Mobile health—or mHealth—has been a buzz phrase in the global health field for years. Now, following a February USC conference, experts are examining ways in which mobile technologies can contribute not just to immediate health interventions, but to wellness overall.
Non-communicable diseases such as heart disease, stroke, cancer, diabetes and chronic lung disease, dominate health care needs and spending in all high and most low and middle-income countries. They cause an estimated 36 million deaths every year, including 9 million people dying prematurely before the age of 60.
In recognition of this global threat, in 2012 the World Health Organization partnered with the International Telecommunication Union to launch the Be He@lthy, Be Mobile initiative, which focuses on the use of mobile technology in preventing and controlling NCDs.

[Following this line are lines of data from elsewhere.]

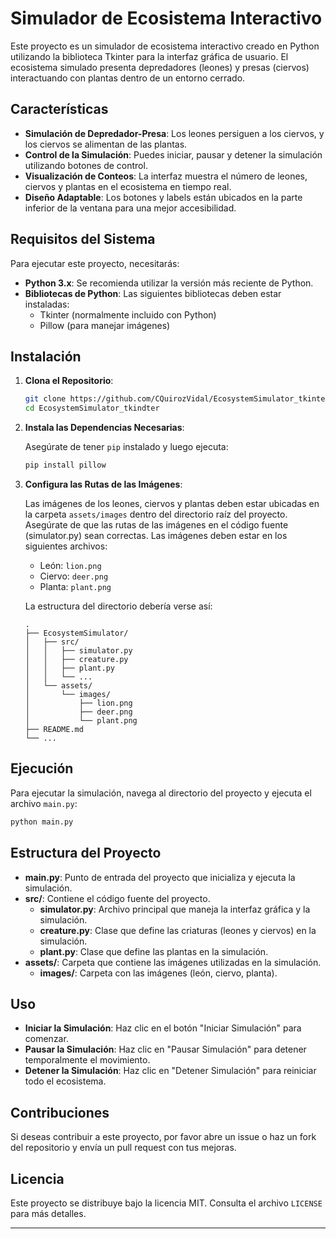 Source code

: # Simulador de Ecosistema Interactivo

Este proyecto es un simulador de ecosistema interactivo creado en Python utilizando la biblioteca Tkinter para la interfaz gráfica de usuario. El ecosistema simulado presenta depredadores (leones) y presas (ciervos) interactuando con plantas dentro de un entorno cerrado.

## Características

- **Simulación de Depredador-Presa**: Los leones persiguen a los ciervos, y los ciervos se alimentan de las plantas.
- **Control de la Simulación**: Puedes iniciar, pausar y detener la simulación utilizando botones de control.
- **Visualización de Conteos**: La interfaz muestra el número de leones, ciervos y plantas en el ecosistema en tiempo real.
- **Diseño Adaptable**: Los botones y labels están ubicados en la parte inferior de la ventana para una mejor accesibilidad.

## Requisitos del Sistema

Para ejecutar este proyecto, necesitarás:

- **Python 3.x**: Se recomienda utilizar la versión más reciente de Python.
- **Bibliotecas de Python**: Las siguientes bibliotecas deben estar instaladas:
  - Tkinter (normalmente incluido con Python)
  - Pillow (para manejar imágenes)

## Instalación

1. **Clona el Repositorio**:

    ```bash
    git clone https://github.com/CQuirozVidal/EcosystemSimulator_tkinter.git
    cd EcosystemSimulator_tkindter
    ```

2. **Instala las Dependencias Necesarias**:

    Asegúrate de tener `pip` instalado y luego ejecuta:

    ```bash
    pip install pillow
    ```

3. **Configura las Rutas de las Imágenes**:

    Las imágenes de los leones, ciervos y plantas deben estar ubicadas en la carpeta `assets/images` dentro del directorio raíz del proyecto. Asegúrate de que las rutas de las imágenes en el código fuente (simulator.py) sean correctas. Las imágenes deben estar en los siguientes archivos:

    - León: `lion.png`
    - Ciervo: `deer.png`
    - Planta: `plant.png`

    La estructura del directorio debería verse así:

    ```
    .
    ├── EcosystemSimulator/
    │   ├── src/
    │   │   ├── simulator.py
    │   │   ├── creature.py
    │   │   ├── plant.py
    │   │   └── ...
    │   └── assets/
    │       └── images/
    │           ├── lion.png
    │           ├── deer.png
    │           └── plant.png
    ├── README.md
    └── ...
    ```

## Ejecución

Para ejecutar la simulación, navega al directorio del proyecto y ejecuta el archivo `main.py`:

```bash
python main.py
```

## Estructura del Proyecto

- **main.py**: Punto de entrada del proyecto que inicializa y ejecuta la simulación.
- **src/**: Contiene el código fuente del proyecto.
  - **simulator.py**: Archivo principal que maneja la interfaz gráfica y la simulación.
  - **creature.py**: Clase que define las criaturas (leones y ciervos) en la simulación.
  - **plant.py**: Clase que define las plantas en la simulación.
- **assets/**: Carpeta que contiene las imágenes utilizadas en la simulación.
  - **images/**: Carpeta con las imágenes (león, ciervo, planta).

## Uso

- **Iniciar la Simulación**: Haz clic en el botón "Iniciar Simulación" para comenzar.
- **Pausar la Simulación**: Haz clic en "Pausar Simulación" para detener temporalmente el movimiento.
- **Detener la Simulación**: Haz clic en "Detener Simulación" para reiniciar todo el ecosistema.

## Contribuciones

Si deseas contribuir a este proyecto, por favor abre un issue o haz un fork del repositorio y envía un pull request con tus mejoras.

## Licencia

Este proyecto se distribuye bajo la licencia MIT. Consulta el archivo `LICENSE` para más detalles.

---
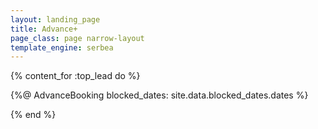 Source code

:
 ```yaml
---
layout: landing_page
title: Advance+
page_class: page narrow-layout
template_engine: serbea
---
```


{% content_for :top_lead do %}

  {%@ AdvanceBooking blocked_dates: site.data.blocked_dates.dates %}

{% end %} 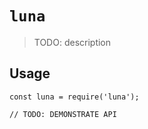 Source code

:# `luna`

> TODO: description

## Usage

```
const luna = require('luna');

// TODO: DEMONSTRATE API
```

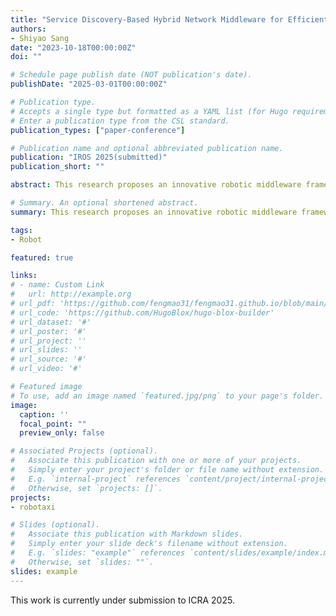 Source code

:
 ```yaml
---
title: "Service Discovery-Based Hybrid Network Middleware for Efficient Communication in Distributed Robotic Systems"
authors:
- Shiyao Sang
date: "2023-10-18T00:00:00Z"
doi: ""

# Schedule page publish date (NOT publication's date).
publishDate: "2025-03-01T00:00:00Z"

# Publication type.
# Accepts a single type but formatted as a YAML list (for Hugo requirements).
# Enter a publication type from the CSL standard.
publication_types: ["paper-conference"]

# Publication name and optional abbreviated publication name.
publication: "IROS 2025(submitted)"
publication_short: ""

abstract: This research proposes an innovative robotic middleware framework designed to improve the diversity, efficiency, and stability of communication within distributed robotic operating systems. The paper is currently under review for IROS 2025.

# Summary. An optional shortened abstract.
summary: This research proposes an innovative robotic middleware framework designed to improve the diversity, efficiency, and stability of communication within distributed robotic operating systems. The paper is currently under review for IROS 2025.

tags:
- Robot

featured: true

links:
# - name: Custom Link
#   url: http://example.org
# url_pdf: 'https://github.com/fengmao31/fengmao31.github.io/blob/main/content/publication/thesis_education_robot/ieeeconf_rimaos2c_draft.pdf'
# url_code: 'https://github.com/HugoBlox/hugo-blox-builder'
# url_dataset: '#'
# url_poster: '#'
# url_project: ''
# url_slides: ''
# url_source: '#'
# url_video: '#'

# Featured image
# To use, add an image named `featured.jpg/png` to your page's folder. 
image:
  caption: ''
  focal_point: ""
  preview_only: false

# Associated Projects (optional).
#   Associate this publication with one or more of your projects.
#   Simply enter your project's folder or file name without extension.
#   E.g. `internal-project` references `content/project/internal-project/index.md`.
#   Otherwise, set `projects: []`.
projects:
- robotaxi

# Slides (optional).
#   Associate this publication with Markdown slides.
#   Simply enter your slide deck's filename without extension.
#   E.g. `slides: "example"` references `content/slides/example/index.md`.
#   Otherwise, set `slides: ""`.
slides: example
---
```


This work is currently under submission to ICRA 2025.

<!-- This work is driven by the results in my [previous paper](/publication/conference-paper/) on LLMs.

{{% callout note %}}
Create your slides in Markdown - click the *Slides* button to check out the example.
{{% /callout %}}

Add the publication's **full text** or **supplementary notes** here. You can use rich formatting such as including [code, math, and images](https://docs.hugoblox.com/content/writing-markdown-latex/). -->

Part of the initiative, the 2014 Global mWellness Workshop at USC brought together a broad coalition of United Nations, government, academic and private sector partners to establish ways to implement national programs targeting diet, physical activity, stress and risk factor management.
“This pioneering workshop embodies USC’s trans-disciplinary approach to global health,” said Heather Wipfli, USC Institute for Global Health associate director and organizer of the workshop.
“With the number of mobile-cellular subscriptions approaching 7 billion worldwide, now is the time to take advantage of the growing capacity to drive behavior change through handheld devices.”
Attendees included academics, government officials and representatives from ITU, WHO, Nike, Verizon, Bupa and Qualcomm, among others. They are currently drafting a practical steps document to launch national mWellness programs in select countries in the Be He@althy, Be Mobile initiative.
USC students partook in the conference through the third annual USC Global Health Case Competition, for which the conference participants served as judges. Written with the WHO, this year’s case challenge asked students to construct mWellness solutions to control and prevent non-communicable diseases.
The winning team, comprising five undergraduates, proposed a national “dancersize” program in the Philippines. The students will represent USC at the International Emory Global Health Case Competition at the end of the month.